Dentro da cesta, dezenas de vidrinhos de remédios. Remédios do tempo em que só havia embalagens de vidro. Três filhos, muitas febres, piriris e dor de ouvido, resultaram, entre outras coisas, num estoque considerável do que agora via como pequeninos cofres que guardavam o tesouro de Esmênia.
No dia em que resolveu se apropriar de sua preciosidade, pediu a acompanhante que trouxesse a cesta para perto de sua poltrona.
Olhou, recostou-se, fechou os olhos e num movimento ágil e raro ergueu-se sozinha da cadeira e pediu: tire todos os vidrinhos de dentro e ponha tudo em cima da mesa.
A moça, titubeante, enfileirou cento e vinte e sete vidrinhos com tampas de plástico e tarjas com os nomes dos remédios ainda intactos. Conseguia sentir um cheiro de farmácia espalhado ao redor da mesa. Pensou que até que era uma coisa bonita de se ver.

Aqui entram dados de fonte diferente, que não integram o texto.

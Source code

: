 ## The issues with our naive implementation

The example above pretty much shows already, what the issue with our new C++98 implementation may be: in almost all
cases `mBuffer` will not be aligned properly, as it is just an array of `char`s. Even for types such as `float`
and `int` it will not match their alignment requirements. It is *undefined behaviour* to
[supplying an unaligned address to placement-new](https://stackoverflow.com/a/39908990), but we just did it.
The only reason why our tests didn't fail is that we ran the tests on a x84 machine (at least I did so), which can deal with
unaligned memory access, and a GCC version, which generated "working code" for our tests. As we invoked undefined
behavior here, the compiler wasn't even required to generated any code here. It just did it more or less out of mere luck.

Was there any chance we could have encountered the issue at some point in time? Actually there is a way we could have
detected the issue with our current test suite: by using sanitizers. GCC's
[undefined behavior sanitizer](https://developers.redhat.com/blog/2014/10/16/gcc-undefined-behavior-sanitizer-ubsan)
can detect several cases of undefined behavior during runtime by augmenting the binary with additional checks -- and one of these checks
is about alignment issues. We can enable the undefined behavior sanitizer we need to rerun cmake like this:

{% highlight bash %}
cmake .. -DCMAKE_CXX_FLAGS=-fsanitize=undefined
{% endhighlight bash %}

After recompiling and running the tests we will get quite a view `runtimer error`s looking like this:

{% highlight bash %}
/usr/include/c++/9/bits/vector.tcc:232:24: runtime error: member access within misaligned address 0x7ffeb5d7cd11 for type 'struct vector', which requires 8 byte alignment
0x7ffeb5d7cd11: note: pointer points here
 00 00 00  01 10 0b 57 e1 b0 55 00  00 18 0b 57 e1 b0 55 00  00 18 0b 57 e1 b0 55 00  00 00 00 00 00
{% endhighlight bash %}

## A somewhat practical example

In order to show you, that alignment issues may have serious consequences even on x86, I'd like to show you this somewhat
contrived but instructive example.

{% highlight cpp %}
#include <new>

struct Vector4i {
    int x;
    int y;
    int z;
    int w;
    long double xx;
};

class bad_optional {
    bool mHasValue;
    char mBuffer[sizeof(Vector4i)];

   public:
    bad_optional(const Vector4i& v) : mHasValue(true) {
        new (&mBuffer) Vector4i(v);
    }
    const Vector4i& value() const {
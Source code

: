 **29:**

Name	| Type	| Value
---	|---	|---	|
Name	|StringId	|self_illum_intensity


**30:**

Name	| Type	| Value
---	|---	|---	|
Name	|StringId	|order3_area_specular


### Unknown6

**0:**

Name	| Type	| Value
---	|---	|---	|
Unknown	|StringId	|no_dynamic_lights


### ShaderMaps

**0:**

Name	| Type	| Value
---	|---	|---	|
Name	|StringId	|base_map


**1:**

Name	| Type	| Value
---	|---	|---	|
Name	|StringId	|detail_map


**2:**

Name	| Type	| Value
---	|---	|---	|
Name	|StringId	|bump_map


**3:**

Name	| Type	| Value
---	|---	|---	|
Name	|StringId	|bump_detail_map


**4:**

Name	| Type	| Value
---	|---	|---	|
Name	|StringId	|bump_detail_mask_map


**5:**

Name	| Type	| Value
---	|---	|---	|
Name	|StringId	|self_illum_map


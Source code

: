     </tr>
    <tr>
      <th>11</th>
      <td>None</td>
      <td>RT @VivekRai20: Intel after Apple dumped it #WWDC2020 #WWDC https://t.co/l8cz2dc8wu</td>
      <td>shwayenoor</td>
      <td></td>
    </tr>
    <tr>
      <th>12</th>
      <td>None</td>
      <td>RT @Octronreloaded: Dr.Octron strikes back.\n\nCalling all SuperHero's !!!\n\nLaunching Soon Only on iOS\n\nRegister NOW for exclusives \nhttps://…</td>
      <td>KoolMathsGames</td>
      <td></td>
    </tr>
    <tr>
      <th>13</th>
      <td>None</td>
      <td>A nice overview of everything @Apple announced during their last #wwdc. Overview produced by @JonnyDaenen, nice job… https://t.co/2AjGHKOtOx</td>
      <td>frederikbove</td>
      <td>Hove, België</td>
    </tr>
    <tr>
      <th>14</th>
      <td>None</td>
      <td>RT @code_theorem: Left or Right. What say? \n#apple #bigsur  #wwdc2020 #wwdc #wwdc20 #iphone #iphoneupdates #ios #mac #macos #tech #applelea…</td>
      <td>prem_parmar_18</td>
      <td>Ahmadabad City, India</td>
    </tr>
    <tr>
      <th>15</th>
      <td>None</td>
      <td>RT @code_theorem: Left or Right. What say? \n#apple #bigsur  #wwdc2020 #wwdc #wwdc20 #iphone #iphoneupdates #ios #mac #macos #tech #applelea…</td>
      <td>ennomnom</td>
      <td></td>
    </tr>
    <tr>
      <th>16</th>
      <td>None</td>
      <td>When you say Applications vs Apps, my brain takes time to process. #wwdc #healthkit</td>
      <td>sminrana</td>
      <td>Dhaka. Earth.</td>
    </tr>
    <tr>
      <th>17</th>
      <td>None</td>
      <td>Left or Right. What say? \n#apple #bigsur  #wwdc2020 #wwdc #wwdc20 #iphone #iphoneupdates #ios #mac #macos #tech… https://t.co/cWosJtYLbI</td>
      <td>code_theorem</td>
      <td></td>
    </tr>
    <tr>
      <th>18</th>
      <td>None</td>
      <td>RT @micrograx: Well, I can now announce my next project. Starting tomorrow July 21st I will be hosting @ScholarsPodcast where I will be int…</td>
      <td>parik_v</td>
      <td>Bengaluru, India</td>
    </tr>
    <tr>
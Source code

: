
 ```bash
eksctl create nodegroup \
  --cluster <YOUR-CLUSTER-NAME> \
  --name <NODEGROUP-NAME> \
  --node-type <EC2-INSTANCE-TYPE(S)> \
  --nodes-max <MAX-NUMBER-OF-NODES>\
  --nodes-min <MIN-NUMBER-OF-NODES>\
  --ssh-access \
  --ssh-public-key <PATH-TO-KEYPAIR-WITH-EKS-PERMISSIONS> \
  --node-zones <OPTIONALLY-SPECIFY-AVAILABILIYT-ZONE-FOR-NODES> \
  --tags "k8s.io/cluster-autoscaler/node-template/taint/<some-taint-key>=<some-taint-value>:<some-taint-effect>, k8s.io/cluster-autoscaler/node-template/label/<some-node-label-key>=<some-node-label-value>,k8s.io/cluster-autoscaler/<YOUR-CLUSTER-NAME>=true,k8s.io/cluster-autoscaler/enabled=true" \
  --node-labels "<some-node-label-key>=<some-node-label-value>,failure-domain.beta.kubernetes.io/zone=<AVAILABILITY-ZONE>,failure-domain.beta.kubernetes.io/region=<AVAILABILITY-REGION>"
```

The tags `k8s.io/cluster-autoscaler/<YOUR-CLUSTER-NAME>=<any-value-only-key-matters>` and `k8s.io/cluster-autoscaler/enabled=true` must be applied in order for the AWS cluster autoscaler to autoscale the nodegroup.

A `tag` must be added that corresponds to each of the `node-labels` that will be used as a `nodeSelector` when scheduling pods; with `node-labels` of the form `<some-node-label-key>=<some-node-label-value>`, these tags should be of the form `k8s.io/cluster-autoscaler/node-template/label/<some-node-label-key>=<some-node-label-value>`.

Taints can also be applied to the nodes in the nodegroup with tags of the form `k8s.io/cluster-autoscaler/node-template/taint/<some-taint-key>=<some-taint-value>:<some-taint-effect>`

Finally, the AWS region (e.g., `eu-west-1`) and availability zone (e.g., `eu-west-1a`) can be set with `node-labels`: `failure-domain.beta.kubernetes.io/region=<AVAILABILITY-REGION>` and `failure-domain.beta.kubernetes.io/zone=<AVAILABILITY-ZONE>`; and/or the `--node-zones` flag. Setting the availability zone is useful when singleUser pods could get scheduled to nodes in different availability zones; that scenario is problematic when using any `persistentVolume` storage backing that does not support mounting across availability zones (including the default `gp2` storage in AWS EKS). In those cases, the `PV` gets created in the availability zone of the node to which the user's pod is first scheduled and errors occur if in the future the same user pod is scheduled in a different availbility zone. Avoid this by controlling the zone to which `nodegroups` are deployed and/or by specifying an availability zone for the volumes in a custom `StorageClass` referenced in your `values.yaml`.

Dona Esmênia, em pé, apoiada no espaldar da cadeira, fazia um balé com os olhos esfumaçados. Da direita para esquerda, de cima para baixo, para todos os lados lá estava ela a percorrer um caminho cheio de brilho.
Sentou-se e começou a abrir vidrinho por vidrinho e a derramar, como lágrimas de uma vida inteira, os botões mais lindos que já se vira.
Cinco, seis por vez. Com as duas mãos em forma de concha, trazia-os para bem perto dos olhos e ficava assim por um tempo que só fazia sentido para quem percebia o mundo apenas por de trás de uma catarata.
Nos botões pequeninos em forma de flor, encontrou a mãe. Vestindo preto, experimentando o vestido de organdi azul marinho na única filha. Sorriu tentando entender uma vida. Entender porque razão aquela mulher dura só escancarava a doçura aprisionada quando fazia um a um, botões de massinha em forma de flor e da cor do seu amor.
Colocou as lembranças de lado e , tateando, alcançou outro vidro. Botões de vidro. Como eram lindos vistos com as lentes vaporosas de seus olhos... E assim sentiu-se dançando com o filho mais velho no baile de formatura. Linda. Nunca se sentira tão linda. Trinta e dois botões de vidro percorriam o desfiladeiro de suas costas. Puro prazer. Da hora em que pregou aquelas pedras preciosas até o momento em que o marido começou a desabotoar um a um.
Botões de camisa de senhores, botões, botões de pijamas, botões de bolinha, - adorava, pareciam balas - botões de freguesas ricas, de freguesas pobres... Mas não são botões mamãe! São os seus remédios e os do papai! Você não pode tirar das embalagens e espalhar na mesa, não pode colocar tão perto da boca, não pode...
Pôde. E pôde mais. Pôde sorrir e pedir ao filho que guardasse direitinho, cada qual com seu igual, e os colocasse no lugar de sempre, na mesinha de cabeceira de sua cama, porque agora já estavam todos organizados. Afinal, naquela idade, como é possível viver sem seus botões?